Most U.S. companies do not have an adequate pool of internal candidates to replace employees slated to be promoted to the next management level, including the most senior executives, according to Salveson Stetson Group.
by Site Staff
February 20, 2007
Radnor, Pa. — Feb. 20
Most U.S. companies do not have an adequate pool of internal candidates to replace employees slated to be promoted to the next management level, including the most senior executives, according to Salveson Stetson Group, a full-service retained executive search firm.
“The majority of companies have failed to establish a succession program that addresses the shortfall they have of candidates for key positions in the company,” said Sally Stetson, co-founder and principal with Salveson Stetson Group. “They do not have enough successors for their top management levels nor for the next levels down.”
Adding to the problem is the impending retirement of baby boomer employees — more than 7,900 of the nation’s 78 million baby boomers (those born between 1946 and 1965) started turning 60 in 2006.
This will continue through 2031, when the last of the baby boomers will turn 66, the Social Security retirement age.
“What we have today is a bit of a perfect storm scenario,” said John Touey, principal with Salveson Stetson Group. “Many companies cut back on their succession planning and high-potential development programs in the early part of this decade due to economic conditions and are only just now starting to catch up.
“Add to that the underlying population trends, and there simply isn’t enough current talent supply to meet future demand.”
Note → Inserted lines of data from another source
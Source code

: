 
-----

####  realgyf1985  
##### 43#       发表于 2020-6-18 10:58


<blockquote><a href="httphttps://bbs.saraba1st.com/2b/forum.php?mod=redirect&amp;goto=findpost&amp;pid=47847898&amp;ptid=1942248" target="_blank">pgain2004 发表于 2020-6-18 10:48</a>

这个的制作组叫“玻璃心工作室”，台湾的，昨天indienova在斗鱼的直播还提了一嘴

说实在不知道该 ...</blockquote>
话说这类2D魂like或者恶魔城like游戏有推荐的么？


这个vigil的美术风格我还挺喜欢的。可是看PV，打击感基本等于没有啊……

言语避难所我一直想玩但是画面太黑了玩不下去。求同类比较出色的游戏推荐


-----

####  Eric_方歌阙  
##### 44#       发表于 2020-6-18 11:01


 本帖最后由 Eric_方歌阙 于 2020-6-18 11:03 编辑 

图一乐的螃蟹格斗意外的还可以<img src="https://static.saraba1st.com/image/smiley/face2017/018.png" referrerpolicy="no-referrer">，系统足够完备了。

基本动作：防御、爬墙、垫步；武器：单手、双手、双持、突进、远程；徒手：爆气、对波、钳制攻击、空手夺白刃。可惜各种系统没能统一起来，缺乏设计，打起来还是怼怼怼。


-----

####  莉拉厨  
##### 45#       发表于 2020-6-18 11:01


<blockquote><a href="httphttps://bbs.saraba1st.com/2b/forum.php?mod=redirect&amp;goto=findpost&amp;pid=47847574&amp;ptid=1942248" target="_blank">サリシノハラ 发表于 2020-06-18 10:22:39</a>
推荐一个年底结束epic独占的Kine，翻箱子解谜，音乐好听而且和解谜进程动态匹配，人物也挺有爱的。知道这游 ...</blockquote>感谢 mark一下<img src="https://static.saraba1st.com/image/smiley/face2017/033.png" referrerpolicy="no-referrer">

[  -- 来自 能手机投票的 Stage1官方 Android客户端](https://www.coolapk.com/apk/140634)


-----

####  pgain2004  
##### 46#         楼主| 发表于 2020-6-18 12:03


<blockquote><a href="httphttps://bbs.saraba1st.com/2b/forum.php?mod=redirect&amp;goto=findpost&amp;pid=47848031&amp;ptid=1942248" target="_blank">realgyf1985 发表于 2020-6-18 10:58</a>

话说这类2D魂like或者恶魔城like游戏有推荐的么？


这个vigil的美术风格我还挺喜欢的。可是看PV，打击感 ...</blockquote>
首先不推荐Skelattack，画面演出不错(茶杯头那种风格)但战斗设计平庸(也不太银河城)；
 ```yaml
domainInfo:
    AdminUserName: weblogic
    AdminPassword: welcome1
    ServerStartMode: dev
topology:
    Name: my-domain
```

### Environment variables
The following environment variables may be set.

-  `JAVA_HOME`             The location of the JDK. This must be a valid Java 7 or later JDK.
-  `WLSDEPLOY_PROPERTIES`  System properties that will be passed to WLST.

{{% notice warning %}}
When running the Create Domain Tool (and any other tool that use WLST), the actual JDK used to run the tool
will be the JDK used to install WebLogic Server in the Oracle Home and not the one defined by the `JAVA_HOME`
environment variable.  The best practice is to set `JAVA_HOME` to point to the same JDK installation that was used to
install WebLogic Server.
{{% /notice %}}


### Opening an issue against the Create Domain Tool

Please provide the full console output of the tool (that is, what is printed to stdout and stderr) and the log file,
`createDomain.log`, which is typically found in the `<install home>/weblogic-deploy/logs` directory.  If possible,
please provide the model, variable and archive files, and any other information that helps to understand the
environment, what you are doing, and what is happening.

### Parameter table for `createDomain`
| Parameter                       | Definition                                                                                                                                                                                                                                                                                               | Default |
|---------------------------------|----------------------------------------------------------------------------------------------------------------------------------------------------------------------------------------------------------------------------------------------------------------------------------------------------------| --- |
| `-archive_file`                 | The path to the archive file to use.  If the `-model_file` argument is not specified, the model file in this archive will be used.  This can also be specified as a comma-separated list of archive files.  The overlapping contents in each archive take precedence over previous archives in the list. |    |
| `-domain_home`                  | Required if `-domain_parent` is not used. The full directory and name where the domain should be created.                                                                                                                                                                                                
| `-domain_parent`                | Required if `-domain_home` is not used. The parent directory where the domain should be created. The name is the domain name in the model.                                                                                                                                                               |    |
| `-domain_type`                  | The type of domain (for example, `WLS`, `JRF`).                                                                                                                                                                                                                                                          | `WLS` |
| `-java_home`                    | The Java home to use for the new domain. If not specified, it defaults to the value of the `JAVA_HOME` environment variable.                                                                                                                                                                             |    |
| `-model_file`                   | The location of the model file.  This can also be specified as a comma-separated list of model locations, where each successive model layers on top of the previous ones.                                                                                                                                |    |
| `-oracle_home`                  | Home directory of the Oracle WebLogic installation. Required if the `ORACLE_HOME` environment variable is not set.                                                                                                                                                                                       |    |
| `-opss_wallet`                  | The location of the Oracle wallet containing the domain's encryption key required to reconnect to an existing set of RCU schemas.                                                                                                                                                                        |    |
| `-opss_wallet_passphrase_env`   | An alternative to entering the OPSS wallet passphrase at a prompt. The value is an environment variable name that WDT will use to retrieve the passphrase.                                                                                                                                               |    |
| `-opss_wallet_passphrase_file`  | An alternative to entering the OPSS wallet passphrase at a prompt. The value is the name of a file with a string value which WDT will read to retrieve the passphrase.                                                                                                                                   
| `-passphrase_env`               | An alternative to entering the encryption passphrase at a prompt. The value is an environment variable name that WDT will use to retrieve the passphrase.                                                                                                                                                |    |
Among the steps Salveson Stetson Group recommends to address the succession problem:
- Conduct a “Succession Audit”
- “It is essential for companies to maintain an accurate account of current succession readiness by conducting a ‘succession audit,’” Stetson said. “This audit should include an in-depth review of the current succession planning model, identify talent gaps for critical company roles and define the core talents, competencies and experiences needed to qualify for each position.”
- Aggressively Develop Talent Within the Organization
- “After confirming a solid succession planning program, companies need to do a much better job of preparing their current employees for higher-level positions,” Touey said. “Businesses need to identify and develop the employees who have the qualities they desire in senior-level managers. This strategy may include putting high potentials in developmental assignments, mentoring by more senior executives and outside coaching on management and leadership skills.”
- Accept Your Next Generation of Leaders Might Not be Working for You Today
- “Companies must develop their knowledge of the talent that exists within their industries or within the functional areas where they have significant internal gaps,” Touey said. “Getting to know the high-potential external talent in these areas before you need them will be a competitive advantage with more and more businesses going outside to fulfill their succession planning needs. As a result, organizations that proactively build succession pools, which include both inside and outside talent will be successful in the long run.”
- Align the Succession Plan with Overall Company Goals
- “The final step should be to make sure the succession plan reflects not only current, but future skills required to run the company,” Stetson said. “What makes for a good CFO for your company today may be quite different three years from now. Periodic review and revision of the plan is an absolute requirement of a successful process.”